By Joe Cassiere, Kevin Johnson, and Michael Thomas

# Author Archives: Michael Thomas

# Who are the worst drivers?

Joe Cassiere

Kevin Johnson

Michael Thomas

**Who are the Worst Drivers?**

Statistical analysis is important for civil engineers in developing our nation’s transportation systems. Speed limits, turning radii, traffic signaling and more are all designed to reduce the number of accidents on the roadways. Also, car insurance companies rely on statistical evidence to set rates at which they charge their customers. For the average motorist, it’s common to think that everyone else on the road is a bad driver. Often stereotypes are made about certain people being worse on the road than others. Which demographic, though, has the worst drivers? Are men or women more likely to get into accidents? Does one specific state or area of the country have more accident-prone drivers? Are younger drivers more likely to crash than older ones, or vice versa? Using statistical techniques, we will attempt to answer these questions.

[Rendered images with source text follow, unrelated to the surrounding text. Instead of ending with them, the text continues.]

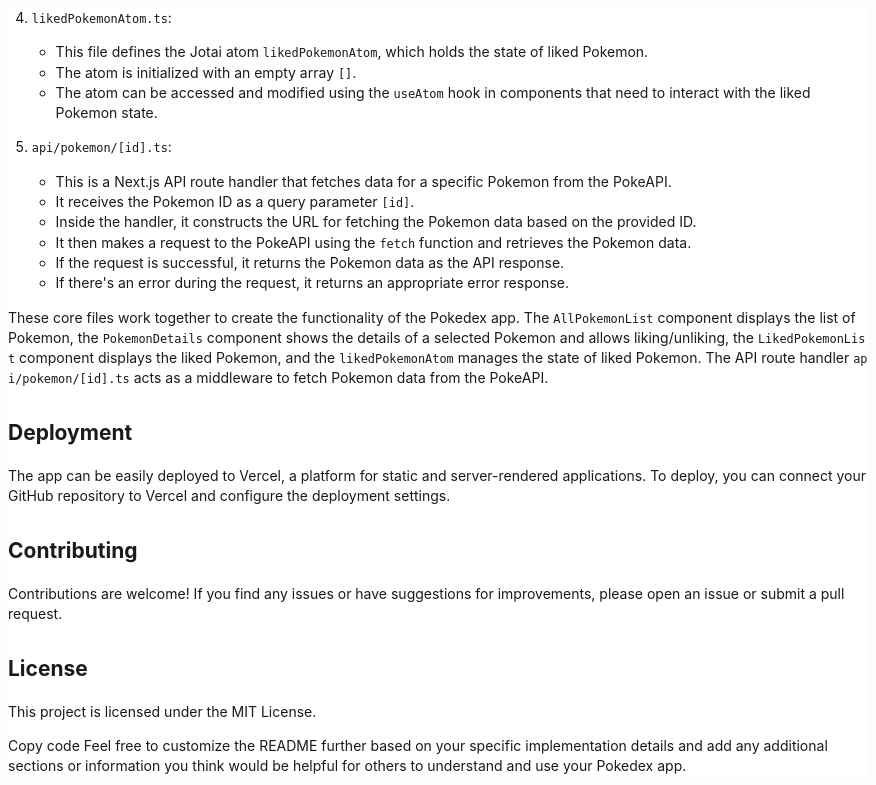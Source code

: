 4. `likedPokemonAtom.ts`:
   - This file defines the Jotai atom `likedPokemonAtom`, which holds the state of liked Pokemon.
   - The atom is initialized with an empty array `[]`.
   - The atom can be accessed and modified using the `useAtom` hook in components that need to interact with the liked Pokemon state.

5. `api/pokemon/[id].ts`:
   - This is a Next.js API route handler that fetches data for a specific Pokemon from the PokeAPI.
   - It receives the Pokemon ID as a query parameter `[id]`.
   - Inside the handler, it constructs the URL for fetching the Pokemon data based on the provided ID.
   - It then makes a request to the PokeAPI using the `fetch` function and retrieves the Pokemon data.
   - If the request is successful, it returns the Pokemon data as the API response.
   - If there's an error during the request, it returns an appropriate error response.

These core files work together to create the functionality of the Pokedex app. The `AllPokemonList` component displays the list of Pokemon, the `PokemonDetails` component shows the details of a selected Pokemon and allows liking/unliking, the `LikedPokemonList` component displays the liked Pokemon, and the `likedPokemonAtom` manages the state of liked Pokemon. The API route handler `api/pokemon/[id].ts` acts as a middleware to fetch Pokemon data from the PokeAPI.
        

Deployment
----------

The app can be easily deployed to Vercel, a platform for static and server-rendered applications. To deploy, you can connect your GitHub repository to Vercel and configure the deployment settings.

Contributing
------------

Contributions are welcome! If you find any issues or have suggestions for improvements, please open an issue or submit a pull request.

License
-------

This project is licensed under the MIT License.

Copy code  Feel free to customize the README further based on your specific implementation details and add any additional sections or information you think would be helpful for others to understand and use your Pokedex app.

To start, we will be using data from the US Census Bureau’s website. The website supplies information on accidents by age, state, gender and several other categories. For the question of age, we will create a null hypothesis that claims that one age group is worse at driving than the others; while the alternate hypothesis is that all age groups generally get into the same amount of accidents. By setting up confidence intervals using the overall mean of the accident rates by the age groups, we will be able to tell which age groups are worse (or better) drivers.

To address the question of which state has the best drivers, we would be able to solve this question by utilizing hypothesis testing. Our null hypothesis would be that most states would have similar driving fatalities. This would lead to the number of fatalities through states having a low variance. Once we determine a variance that is suitably low, we would then be able to establish an alternate hypothesis, which says the variance is higher. Addressing this question with hypothesis testing allows us to determine if all states have roughly the same amount of driving fatalities per driver. Also, to test the driving skill of drivers by state, we could first find the overall mean and standard deviation of car accidents per capita in the United States by averaging all the states’ accidents per capita. Then, we could construct confidence intervals of 90%, 95%, and 99%. By comparing each state’s accident rate to the intervals, we will be able to tell which states have significantly better or worse drivers.

To test whether men or women are better drivers, we can use hypothesis testing again. We can let the null hypothesis be that neither men nor women are better drivers than the other. Numerically, we can say that the mean percentage of accidents that are men’s fault is 50%. The alternate hypothesis can be that either men or women are worse drivers than the other gender. Numerically, the alternate hypothesis is that the mean percentage of accidents that are men’s fault greater than or less than 50%.

For a finished product, we wish to use at least two important infographs. The comparison of drivers by state could be effectively depicted in a heat map of the United States. The shade of each state on the map will reflect the number of crashes per capita for its population. To address other factors simultaneously, we hope to put together a meaningful mosaic plot. This type of data visualization will be useful for trying to make predictions for the entire United States population based on our available data sets. For example, the mosaic could reflect that 22 year old men from the Northeast are the “most likely” to be in a fatal car accident. Out preliminary research has found that there is a significant amount of data regarding the blood alcohol content (BAC) of driving in fatal accidents. We will keep this data in mind as we more forward with our analysis in case our findings lack the appropriate complexity. BAC data could provide us with enough data for a strong linear regression analysis. In conclusion, we feel confident that both the quantity and quality of data regarding car accidents will appropriately fit the scope of the project and we look forward to the results of our analysis.